WORK INSTRUCTIONS |
Copying exactly, give the lines in the material below from the one with "- cell 3, lines" to the one with "The same algorithm", ends included, and nothing besides.

RECORDS SHOWN |
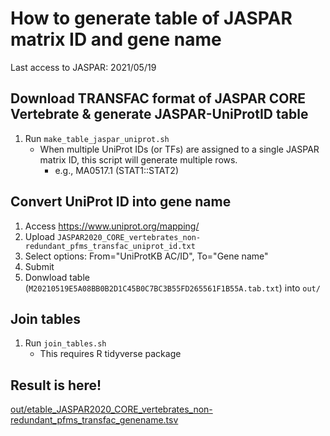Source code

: # How to generate table of JASPAR matrix ID and gene name

Last access to JASPAR: 2021/05/19

## Download TRANSFAC format of JASPAR CORE Vertebrate & generate JASPAR-UniProtID table

1. Run `make_table_jaspar_uniprot.sh`
	- When multiple UniProt IDs (or TFs) are assigned to a single JASPAR matrix ID, this script will generate multiple rows.
		- e.g., MA0517.1 (STAT1::STAT2)


## Convert UniProt ID into gene name

1. Access https://www.uniprot.org/mapping/
2. Upload `JASPAR2020_CORE_vertebrates_non-redundant_pfms_transfac_uniprot_id.txt`
3. Select options: From="UniProtKB AC/ID", To="Gene name"
4. Submit
5. Donwload table (`M20210519E5A08BB0B2D1C45B0C7BC3B55FD265561F1B55A.tab.txt`) into `out/`

## Join tables

1. Run `join_tables.sh`
	- This requires R tidyverse package



## Result is here!

[out/etable_JASPAR2020_CORE_vertebrates_non-redundant_pfms_transfac_genename.tsv](out/table_JASPAR2020_CORE_vertebrates_non-redundant_pfms_transfac_genename.tsv)

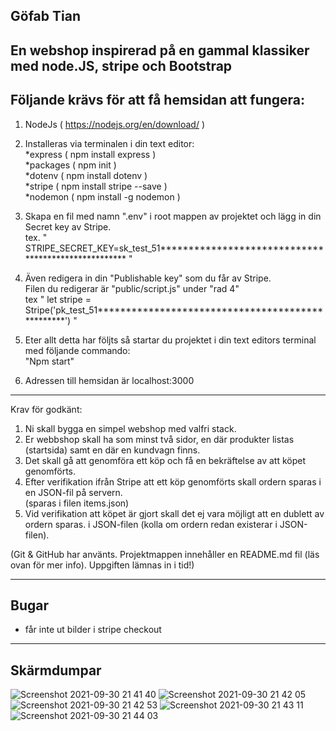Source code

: Göfab Tian
------------------------------------------------------------
En webshop inspirerad på en gammal klassiker med node.JS, stripe och Bootstrap
------------------------------------------------------------

Följande krävs för att få hemsidan att fungera:
-----------------------------------------------------------
1. NodeJs ( https://nodejs.org/en/download/ )

2. Installeras via terminalen i din text editor:<br>
*express ( npm install express )<br>
*packages ( npm init )<br>
*dotenv ( npm install dotenv )<br>
*stripe ( npm install stripe --save )<br>
*nodemon ( npm install -g nodemon )<br>

3. Skapa en fil med namn ".env" i root mappen av projektet och lägg in din Secret key av Stripe.<br>
tex. " STRIPE_SECRET_KEY=sk_test_51**************************************************** "

4. Även redigera in din "Publishable key" som du får av Stripe.<br>
Filen du redigerar är "public/script.js" under "rad 4"<br>
tex " let stripe = Stripe('pk_test_51*************************************************') "

5. Eter allt detta har följts så startar du projektet i din text editors terminal med följande commando:<br>
"Npm start"


6. Adressen till hemsidan är localhost:3000
------------------------------------------------------------
Krav för godkänt:
1.	Ni skall bygga en simpel webshop med valfri stack.
2.	Er webbshop skall ha som minst två sidor, en där produkter listas (startsida) samt en där en kundvagn finns.
3.	Det skall gå att genomföra ett köp och få en bekräftelse av att köpet genomförts.
4.	Efter verifikation ifrån Stripe att ett köp genomförts skall ordern sparas i en JSON-fil på servern.<br>
(sparas i filen items.json)
5.	Vid verifikation att köpet är gjort skall det ej vara möjligt att en dublett av ordern sparas. i JSON-filen (kolla om ordern redan existerar i JSON-filen).

(Git & GitHub har använts.
Projektmappen innehåller en README.md fil (läs ovan för mer info).
Uppgiften lämnas in i tid!)

--------------------------------------------------------------
Bugar
-------------------------------------------------------------
* får inte ut bilder i stripe checkout
--------------------------------------------------------------
Skärmdumpar
--------------------------------------------------------------
![Screenshot 2021-09-30 21 41 40](https://user-images.githubusercontent.com/72126060/135524664-4fffa221-b88c-4224-aa08-90c81018eaef.png)
![Screenshot 2021-09-30 21 42 05](https://user-images.githubusercontent.com/72126060/135524671-c7cdd724-f47b-42c4-89db-cdda0f5af4cc.png)
![Screenshot 2021-09-30 21 42 53](https://user-images.githubusercontent.com/72126060/135524673-6f6c63f6-c158-4e34-9d2d-092afbfcb24c.png)
![Screenshot 2021-09-30 21 43 11](https://user-images.githubusercontent.com/72126060/135524675-12792ca0-81d5-4353-a36e-59c201131297.png)
![Screenshot 2021-09-30 21 44 03](https://user-images.githubusercontent.com/72126060/135524676-707bd8c3-fd7c-416d-bc60-d527b11ca54c.png)

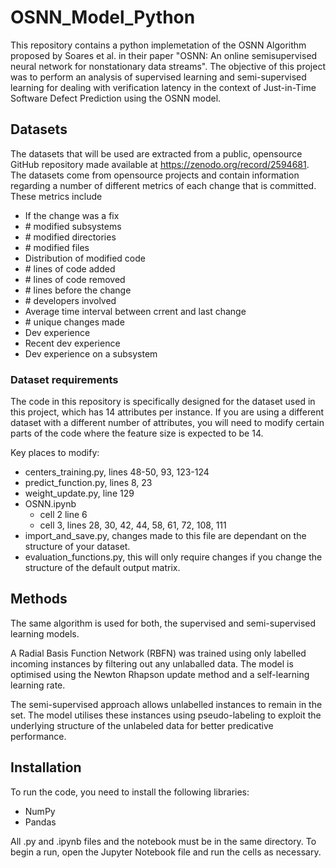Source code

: # OSNN_Model_Python
This repository contains a python implemetation of the OSNN Algorithm proposed by Soares et al. in their paper "OSNN: An online semisupervised neural network for nonstationary data streams". The objective of this project was to perform an analysis of supervised learning and semi-supervised learning for dealing with verification latency in the context of Just-in-Time Software Defect Prediction using the OSNN model.

## Datasets
The datasets that will be used are extracted from a public, opensource GitHub repository made available at https://zenodo.org/record/2594681. The datasets come from opensource projects and contain information regarding a number of different metrics of each change that is committed. These metrics include
- If the change was a fix
- \# modified subsystems
- \# modified directories
- \# modified files
- Distribution of modified code
- \# lines of code added
- \# lines of code removed
- \# lines before the change
- \# developers involved
- Average time interval between crrent and last change
- \# unique changes made
- Dev experience
- Recent dev experience
- Dev experience on a subsystem

### Dataset requirements
The code in this repository is specifically designed for the dataset used in this project, which has 14 attributes per instance. If you are using a different dataset with a different number of attributes, you will need to modify certain parts of the code where the feature size is expected to be 14.

Key places to modify:
- centers_training.py, lines 48-50, 93, 123-124
- predict_function.py, lines 8, 23
- weight_update.py, line 129
- OSNN.ipynb
    - cell 2 line 6
    - cell 3, lines 28, 30, 42, 44, 58, 61, 72, 108, 111
- import_and_save.py, changes made to this file are dependant on the structure of your dataset.
- evaluation_functions.py, this will only require changes if you change the structure of the default output matrix.



## Methods
The same algorithm is used for both, the supervised and semi-supervised learning models.

A Radial Basis Function Network (RBFN) was trained using only labelled incoming instances by filtering out any unlaballed data. The model is optimised using the Newton Rhapson update method and a self-learning learning rate.

The semi-supervised approach allows unlabelled instances to remain in the set. The model utilises these instances using pseudo-labeling to exploit the underlying structure of the unlabeled data for better predicative performance.

## Installation
To run the code, you need to install the following libraries:
- NumPy
- Pandas

All .py and .ipynb files and the notebook must be in the same directory. To begin a run, open the Jupyter Notebook file and run the cells as necessary.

ANSWER BOX |
    - cell 3, lines 28, 30, 42, 44, 58, 61, 72, 108, 111
- import_and_save.py, changes made to this file are dependant on the structure of your dataset.
- evaluation_functions.py, this will only require changes if you change the structure of the default output matrix.



## Methods
The same algorithm is used for both, the supervised and semi-supervised learning models.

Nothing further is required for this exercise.